Your task is to return the listing below word for word, without any of its images.

# GIVEN RECORDS
BEGIN
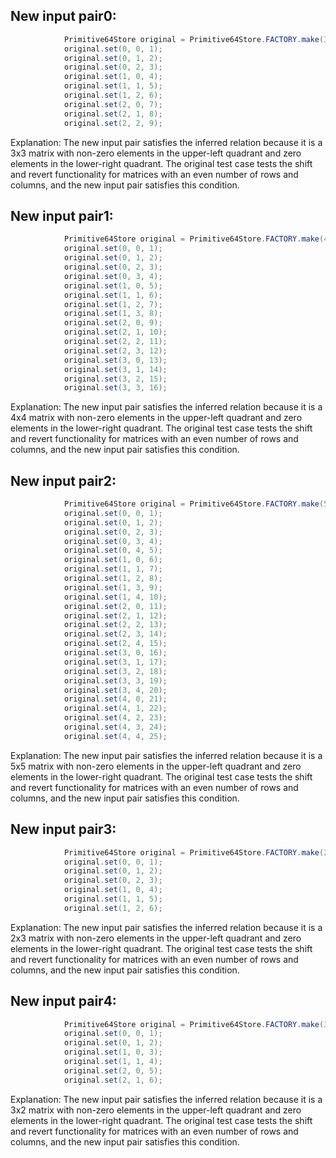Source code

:## New input pair0:
```java
            Primitive64Store original = Primitive64Store.FACTORY.make(3, 3);
            original.set(0, 0, 1);
            original.set(0, 1, 2);
            original.set(0, 2, 3);
            original.set(1, 0, 4);
            original.set(1, 1, 5);
            original.set(1, 2, 6);
            original.set(2, 0, 7);
            original.set(2, 1, 8);
            original.set(2, 2, 9);
```
Explanation: The new input pair satisfies the inferred relation because it is a 3x3 matrix with non-zero elements in the upper-left quadrant and zero elements in the lower-right quadrant. The original test case tests the shift and revert functionality for matrices with an even number of rows and columns, and the new input pair satisfies this condition.

## New input pair1:
```java
            Primitive64Store original = Primitive64Store.FACTORY.make(4, 4);
            original.set(0, 0, 1);
            original.set(0, 1, 2);
            original.set(0, 2, 3);
            original.set(0, 3, 4);
            original.set(1, 0, 5);
            original.set(1, 1, 6);
            original.set(1, 2, 7);
            original.set(1, 3, 8);
            original.set(2, 0, 9);
            original.set(2, 1, 10);
            original.set(2, 2, 11);
            original.set(2, 3, 12);
            original.set(3, 0, 13);
            original.set(3, 1, 14);
            original.set(3, 2, 15);
            original.set(3, 3, 16);
```
Explanation: The new input pair satisfies the inferred relation because it is a 4x4 matrix with non-zero elements in the upper-left quadrant and zero elements in the lower-right quadrant. The original test case tests the shift and revert functionality for matrices with an even number of rows and columns, and the new input pair satisfies this condition.

## New input pair2:
```java
            Primitive64Store original = Primitive64Store.FACTORY.make(5, 5);
            original.set(0, 0, 1);
            original.set(0, 1, 2);
            original.set(0, 2, 3);
            original.set(0, 3, 4);
            original.set(0, 4, 5);
            original.set(1, 0, 6);
            original.set(1, 1, 7);
            original.set(1, 2, 8);
            original.set(1, 3, 9);
            original.set(1, 4, 10);
            original.set(2, 0, 11);
            original.set(2, 1, 12);
            original.set(2, 2, 13);
            original.set(2, 3, 14);
            original.set(2, 4, 15);
            original.set(3, 0, 16);
            original.set(3, 1, 17);
            original.set(3, 2, 18);
            original.set(3, 3, 19);
            original.set(3, 4, 20);
            original.set(4, 0, 21);
            original.set(4, 1, 22);
            original.set(4, 2, 23);
            original.set(4, 3, 24);
            original.set(4, 4, 25);
```
Explanation: The new input pair satisfies the inferred relation because it is a 5x5 matrix with non-zero elements in the upper-left quadrant and zero elements in the lower-right quadrant. The original test case tests the shift and revert functionality for matrices with an even number of rows and columns, and the new input pair satisfies this condition.

## New input pair3:
```java
            Primitive64Store original = Primitive64Store.FACTORY.make(2, 3);
            original.set(0, 0, 1);
            original.set(0, 1, 2);
            original.set(0, 2, 3);
            original.set(1, 0, 4);
            original.set(1, 1, 5);
            original.set(1, 2, 6);
```
Explanation: The new input pair satisfies the inferred relation because it is a 2x3 matrix with non-zero elements in the upper-left quadrant and zero elements in the lower-right quadrant. The original test case tests the shift and revert functionality for matrices with an even number of rows and columns, and the new input pair satisfies this condition.

## New input pair4:
```java
            Primitive64Store original = Primitive64Store.FACTORY.make(3, 2);
            original.set(0, 0, 1);
            original.set(0, 1, 2);
            original.set(1, 0, 3);
            original.set(1, 1, 4);
            original.set(2, 0, 5);
            original.set(2, 1, 6);
```
Explanation: The new input pair satisfies the inferred relation because it is a 3x2 matrix with non-zero elements in the upper-left quadrant and zero elements in the lower-right quadrant. The original test case tests the shift and revert functionality for matrices with an even number of rows and columns, and the new input pair satisfies this condition.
END
# FINISHED EXERCISE
Source code

:## New input pair0:
```java
            Primitive64Store original = Primitive64Store.FACTORY.make(3, 3);
            original.set(0, 0, 1);
            original.set(0, 1, 2);
            original.set(0, 2, 3);
            original.set(1, 0, 4);
            original.set(1, 1, 5);
            original.set(1, 2, 6);
            original.set(2, 0, 7);
            original.set(2, 1, 8);
            original.set(2, 2, 9);
```
Explanation: The new input pair satisfies the inferred relation because it is a 3x3 matrix with non-zero elements in the upper-left quadrant and zero elements in the lower-right quadrant. The original test case tests the shift and revert functionality for matrices with an even number of rows and columns, and the new input pair satisfies this condition.

## New input pair1:
```java
            Primitive64Store original = Primitive64Store.FACTORY.make(4, 4);
            original.set(0, 0, 1);
            original.set(0, 1, 2);
            original.set(0, 2, 3);
            original.set(0, 3, 4);
            original.set(1, 0, 5);
            original.set(1, 1, 6);
            original.set(1, 2, 7);
            original.set(1, 3, 8);
            original.set(2, 0, 9);
            original.set(2, 1, 10);
            original.set(2, 2, 11);
            original.set(2, 3, 12);
            original.set(3, 0, 13);
            original.set(3, 1, 14);
            original.set(3, 2, 15);
            original.set(3, 3, 16);
```
Explanation: The new input pair satisfies the inferred relation because it is a 4x4 matrix with non-zero elements in the upper-left quadrant and zero elements in the lower-right quadrant. The original test case tests the shift and revert functionality for matrices with an even number of rows and columns, and the new input pair satisfies this condition.

## New input pair2:
```java
            Primitive64Store original = Primitive64Store.FACTORY.make(5, 5);
            original.set(0, 0, 1);
            original.set(0, 1, 2);
            original.set(0, 2, 3);
            original.set(0, 3, 4);
            original.set(0, 4, 5);
            original.set(1, 0, 6);
            original.set(1, 1, 7);
            original.set(1, 2, 8);
            original.set(1, 3, 9);
            original.set(1, 4, 10);
            original.set(2, 0, 11);
            original.set(2, 1, 12);
            original.set(2, 2, 13);
            original.set(2, 3, 14);
            original.set(2, 4, 15);
            original.set(3, 0, 16);
            original.set(3, 1, 17);
            original.set(3, 2, 18);
            original.set(3, 3, 19);
            original.set(3, 4, 20);
            original.set(4, 0, 21);
            original.set(4, 1, 22);
            original.set(4, 2, 23);
            original.set(4, 3, 24);
            original.set(4, 4, 25);
```
Explanation: The new input pair satisfies the inferred relation because it is a 5x5 matrix with non-zero elements in the upper-left quadrant and zero elements in the lower-right quadrant. The original test case tests the shift and revert functionality for matrices with an even number of rows and columns, and the new input pair satisfies this condition.

## New input pair3:
```java
            Primitive64Store original = Primitive64Store.FACTORY.make(2, 3);
            original.set(0, 0, 1);
            original.set(0, 1, 2);
            original.set(0, 2, 3);
            original.set(1, 0, 4);
            original.set(1, 1, 5);
            original.set(1, 2, 6);
```
Explanation: The new input pair satisfies the inferred relation because it is a 2x3 matrix with non-zero elements in the upper-left quadrant and zero elements in the lower-right quadrant. The original test case tests the shift and revert functionality for matrices with an even number of rows and columns, and the new input pair satisfies this condition.

## New input pair4:
```java
            Primitive64Store original = Primitive64Store.FACTORY.make(3, 2);
            original.set(0, 0, 1);
            original.set(0, 1, 2);
            original.set(1, 0, 3);
            original.set(1, 1, 4);
            original.set(2, 0, 5);
            original.set(2, 1, 6);
```
Explanation: The new input pair satisfies the inferred relation because it is a 3x2 matrix with non-zero elements in the upper-left quadrant and zero elements in the lower-right quadrant. The original test case tests the shift and revert functionality for matrices with an even number of rows and columns, and the new input pair satisfies this condition.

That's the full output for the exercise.